# At my wits end, and ready to give up.



## Alytiel (Nov 10, 2011)

I have owned birds for many years. A few years ago my budgie died of old age, and I was very very bonded with her and it was difficult to let her go. Id had birds before her and have always bonded excellent with them. 

After my budgie died I decided I would get a cockatiel, a bird id always wanted. I live in the south and there really aren't places to get hand raised babies here, so I did have to get my tiel from a petstore. But, I'd gotten all my birds from a petstore previously. 

He wasn't really treated well at the petstore and had a traumatic experience being handled. I know that has to be part of his problem, but it's been almost 3 years now. He pretty much has been only a source of sadness and frustration and fighting between my fiance and I. it's getting to a point where even I am thinking there's no point, but my fiance has been there for months now. So we argue about that. 

He bites. He screeches. He cries. He rarely wants anything to do with you. Recently he's started humping his toys / anything soft, and if you try to remove those things from you he will full on attack you. He's recently started drawing blood and being a diabetic it's not good for me to get injuries like that on my hands. 

He has a very large cage, one more for a parrot. He has many toys which I rotate. Lots of perches. Treats. Fresh food (pellets), fresh water, veggies everyday, I let him out everyday, and he is in my room where we are 95% of the time so he is rarely alone. I am always talking to him etc. But it seem like he still hates us. 

I've tried lowering the amount of time he is awake to try an combat the masturbation and extreme aggression, but as SOON as I uncover him that's the first thin he goes to do. And every te he is uncovered he spreads his wings, hisses and lunges, a get the **** away from me gesture. I've recently switched out his food bowls with new ones because he started masturbating on those and drawing blood anytime I tried to put fresh food in the bowls. Now he is severely attached to the blanket I cover his cage with. if I leave it out while he is out he will just sit on it and if you go within 2ft of it he will lunge at you. if he is out and you move the blanket he will fly after you, attempting to bite you. He IS clipped, so he's putting all his effort into that. 

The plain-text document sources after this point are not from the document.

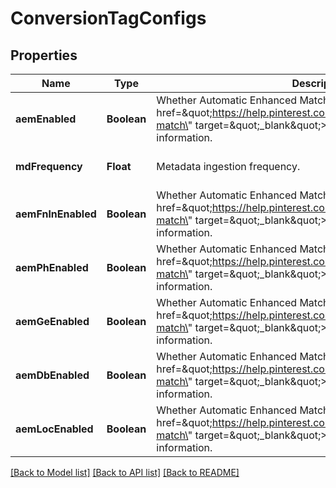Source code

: # ConversionTagConfigs

## Properties
Name | Type | Description | Notes
------------ | ------------- | ------------- | -------------
**aemEnabled** | **Boolean** | Whether Automatic Enhanced Match email is enabled. See &lt;a href&#x3D;\&quot;https://help.pinterest.com/en/business/article/enhanced-match\&quot; target&#x3D;\&quot;_blank\&quot;&gt;Enhanced match&lt;/a&gt; for more information. | [optional] [default to false]
**mdFrequency** | **Float** | Metadata ingestion frequency. | [optional] [default to 1]
**aemFnlnEnabled** | **Boolean** | Whether Automatic Enhanced Match name is enabled. See &lt;a href&#x3D;\&quot;https://help.pinterest.com/en/business/article/enhanced-match\&quot; target&#x3D;\&quot;_blank\&quot;&gt;Enhanced match&lt;/a&gt; for more information. | [optional] [default to false]
**aemPhEnabled** | **Boolean** | Whether Automatic Enhanced Match phone is enabled. See &lt;a href&#x3D;\&quot;https://help.pinterest.com/en/business/article/enhanced-match\&quot; target&#x3D;\&quot;_blank\&quot;&gt;Enhanced match&lt;/a&gt; for more information. | [optional] [default to false]
**aemGeEnabled** | **Boolean** | Whether Automatic Enhanced Match gender is enabled. See &lt;a href&#x3D;\&quot;https://help.pinterest.com/en/business/article/enhanced-match\&quot; target&#x3D;\&quot;_blank\&quot;&gt;Enhanced match&lt;/a&gt; for more information. | [optional] [default to false]
**aemDbEnabled** | **Boolean** | Whether Automatic Enhanced Match birthdate is enabled. See &lt;a href&#x3D;\&quot;https://help.pinterest.com/en/business/article/enhanced-match\&quot; target&#x3D;\&quot;_blank\&quot;&gt;Enhanced match&lt;/a&gt; for more information. | [optional] [default to false]
**aemLocEnabled** | **Boolean** | Whether Automatic Enhanced Match location is enabled. See &lt;a href&#x3D;\&quot;https://help.pinterest.com/en/business/article/enhanced-match\&quot; target&#x3D;\&quot;_blank\&quot;&gt;Enhanced match&lt;/a&gt; for more information. | [optional] [default to false]

[[Back to Model list]](../README.md#documentation-for-models) [[Back to API list]](../README.md#documentation-for-api-endpoints) [[Back to README]](../README.md)


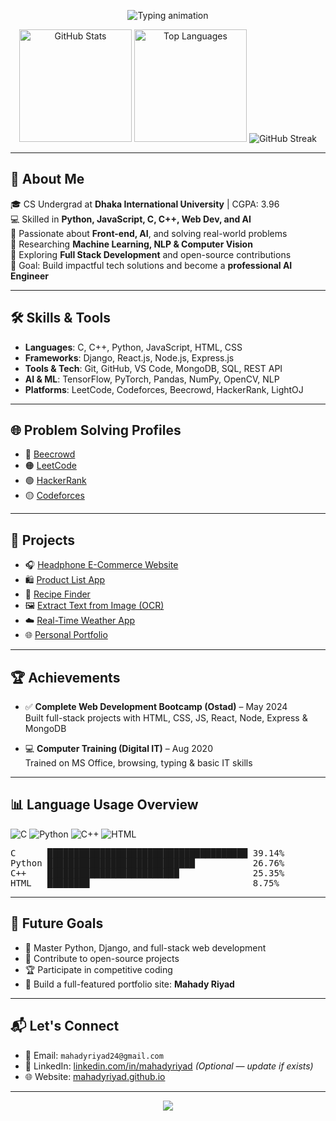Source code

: <!-- 🌟 Welcome Section -->
<p align="center">
  <img src="https://readme-typing-svg.demolab.com?font=Fira+Code&size=28&duration=3000&pause=1000&color=F75C7E&center=true&vCenter=true&width=1000&lines=Welcome+to+My+GitHub+Profile!;I'm+Mahady+Hasan+Riyad+%F0%9F%91%8B;Aspiring+AI+%26+Software+Engineer+from+Bangladesh" alt="Typing animation">
</p>

<!-- 📊 Banner Section with Stats and Streaks -->
<p align="center">
  <img height="180em" src="https://github-readme-stats.vercel.app/api?username=mahadyriyad&show_icons=true&count_private=true&theme=darcula&hide_border=true&hide=issues,contribs&bg_color=00000000" alt="GitHub Stats"/>
  <img height="180em" src="https://github-readme-stats.vercel.app/api/top-langs/?username=mahadyriyad&layout=compact&hide_border=true&theme=darcula&bg_color=00000000&langs_count=6&hide=jupyter%20notebook,tex,css,php" alt="Top Languages"/>
  <img src="https://streak-stats.demolab.com/?user=mahadyriyad&theme=darcula&hide_border=true&background=FFFFFF00" alt="GitHub Streak"/>
</p>

---

## 👋 About Me

🎓 CS Undergrad at **Dhaka International University** | CGPA: 3.96  
💻 Skilled in **Python, JavaScript, C, C++, Web Dev, and AI**  
🚀 Passionate about **Front-end, AI**, and solving real-world problems  
🔬 Researching **Machine Learning, NLP & Computer Vision**  
🌱 Exploring **Full Stack Development** and open-source contributions  
🎯 Goal: Build impactful tech solutions and become a **professional AI Engineer**

---

## 🛠️ Skills & Tools

- **Languages**: C, C++, Python, JavaScript, HTML, CSS  
- **Frameworks**: Django, React.js, Node.js, Express.js  
- **Tools & Tech**: Git, GitHub, VS Code, MongoDB, SQL, REST API  
- **AI & ML**: TensorFlow, PyTorch, Pandas, NumPy, OpenCV, NLP  
- **Platforms**: LeetCode, Codeforces, Beecrowd, HackerRank, LightOJ

---

## 🌐 Problem Solving Profiles

- 🔵 [Beecrowd](https://judge.beecrowd.com/en/profile/1066526)  
- 🟠 [LeetCode](https://leetcode.com/u/mahadyriyad/)  
- 🟢 [HackerRank](https://www.hackerrank.com/profile/mahadyriyad)  
- 🟡 [Codeforces](https://codeforces.com/profile/mahadyriyad)

---

## 🚧 Projects

- 🎧 [Headphone E-Commerce Website](https://mahadyriyad.github.io/1st-web/)  
- 🛍️ [Product List App](https://mahadyriyad.github.io/product-list-project-/)  
- 🍳 [Recipe Finder](https://mahadyriyad.github.io/Recipe-App/)  
- 🖼️ [Extract Text from Image (OCR)](https://mahadyriyad.github.io/Extract-Text-Image/)  
- ☁️ [Real-Time Weather App](https://mahadyriyad.github.io/weather-app/)  
- 🌐 [Personal Portfolio](https://mahadyriyad.github.io/my-website-/)

---

## 🏆 Achievements

- ✅ **Complete Web Development Bootcamp (Ostad)** – May 2024  
  Built full-stack projects with HTML, CSS, JS, React, Node, Express & MongoDB

- 💻 **Computer Training (Digital IT)** – Aug 2020  
  Trained on MS Office, browsing, typing & basic IT skills

---

## 📊 Language Usage Overview

![C](https://img.shields.io/badge/C-39.14%25-blue?style=for-the-badge&logo=c)
![Python](https://img.shields.io/badge/Python-26.76%25-yellow?style=for-the-badge&logo=python)
![C++](https://img.shields.io/badge/C++-25.35%25-lightgrey?style=for-the-badge&logo=c%2B%2B)
![HTML](https://img.shields.io/badge/HTML-8.75%25-orange?style=for-the-badge&logo=html5)

<pre>
C      ██████████████████████████████████████ 39.14%
Python ████████████████████████████           26.76%
C++    █████████████████████████              25.35%
HTML   ████████                               8.75%
</pre>

---

## 🚀 Future Goals

- 🧠 Master Python, Django, and full-stack web development  
- 🌟 Contribute to open-source projects  
- 🏆 Participate in competitive coding  
- 💼 Build a full-featured portfolio site: **Mahady Riyad**

---

## 📬 Let's Connect

- 📧 Email: `mahadyriyad24@gmail.com`  
- 💼 LinkedIn: [linkedin.com/in/mahadyriyad](https://www.linkedin.com/in/mahadyriyad) *(Optional — update if exists)*  
- 🌐 Website: [mahadyriyad.github.io](https://mahadyriyad.github.io)

---

<!-- 🌈 Footer -->
<p align="center">
  <img src="https://capsule-render.vercel.app/api?type=waving&color=gradient&height=100&section=footer"/>
</p>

If I pick any sort of cloth is like a rag, towel, glass cleaner etc he will start getting frantic because he wants to mate with it. and if you don't give it to him he gets aggressive OR starts whining. I have to hide any sort of towels from him. 

Also, he really doesn't even warn before a bite. He just lunges and bites as hard as he can, flapping his wings to hold onto his bite, the only time he warns you to get away is when he is first uncovered for the day. 

Sometimes he will just sit in the cage and whine. Nothing I do will stop this. If I let him out he will sit on the cage and whine. there is nothing in his enviroment causing him distress. It sounds more like he's calling for someone. And if he's not doing this, he's just attacking us or masturbating. 

I have tried the ignore it method, I tried it for several months, and it doesn't dampen ANY of his behaviors. 

My fiancé can't stand him anymore to be honest. I've been bitten so much and so has he, for years now, there's no sign of affection from this bird. i don't want to give up on him so my fiancé an I are spending way to much time fighting over him, and that's not right or something I feel can keep on much longer. 

I don't know what I'm asking for here. I've tried all sorts of advice and nothing has helped. Im so tired and feel like it might be time to let him go to someone else that might be able to help him, but I don't even know who that would be. I've tried for 3 years everything that I know and this is just not what I got this animal for, I wanted a companion and Im very upset at how it's turned out.


----------



## bjknight93 (Nov 13, 2011)

I'm going to direct you to a couple of threads. 

First and foremost, you will need to add some more hormone reduction techniques. In addition to removing the objects he is attached to and masturbates with, you should follow the techniques in the following thread: http://talkcockatiels.com/showthread.php?t=32330

The second thread that will help you is a taming/bonding thread:
http://talkcockatiels.com/showthread.php?t=22073
and our "Mutual Agreement" taming thread:
http://talkcockatiels.com/showthread.php?t=33824.

I know you've had your bird for 3 years, but you should start with square 1 with the taming. Pretend that you've just gotten your bird and start completely over. Try to forget all your reasons for hating him, and please please please be patient with your bird. He is most likely frightened and just needs some reassurance from you, as well as a build up of self-confidence from himself.

Best of luck to you. Let us know if you have more questions.


----------



## Rose (Nov 15, 2012)

*i*

*I admire you for hanging in so long with this. I know you feel bad, but still I respect your acknowledgement that you're in over your head and that you're reaching out. *

*What to do next? I have no idea. I'm hoping more experienced people will step in to offer concrete suggestions. It sounds to me that you've had it with this bird. *

*I would think about re-homing because the longer this drags out, the more negative your cockatiel experience will beome. *

*I'm sending good energy your way and you have my support. Try not to blame yourself, okay?*


----------



## Alytiel (Nov 10, 2011)

He IS tame, though. In the sense that he has know how to step up since the 3rd week or so tat I had him, and he does it, even though he usually doesn't want to (attacks the stick or your finger), if he is out and gets stuck he will allow you to help him. Before he got into masturbating he would even allow/request head scratching every now and then. I know he is capable of being sweet and good, but the last year or so he's just becoming unbearable. 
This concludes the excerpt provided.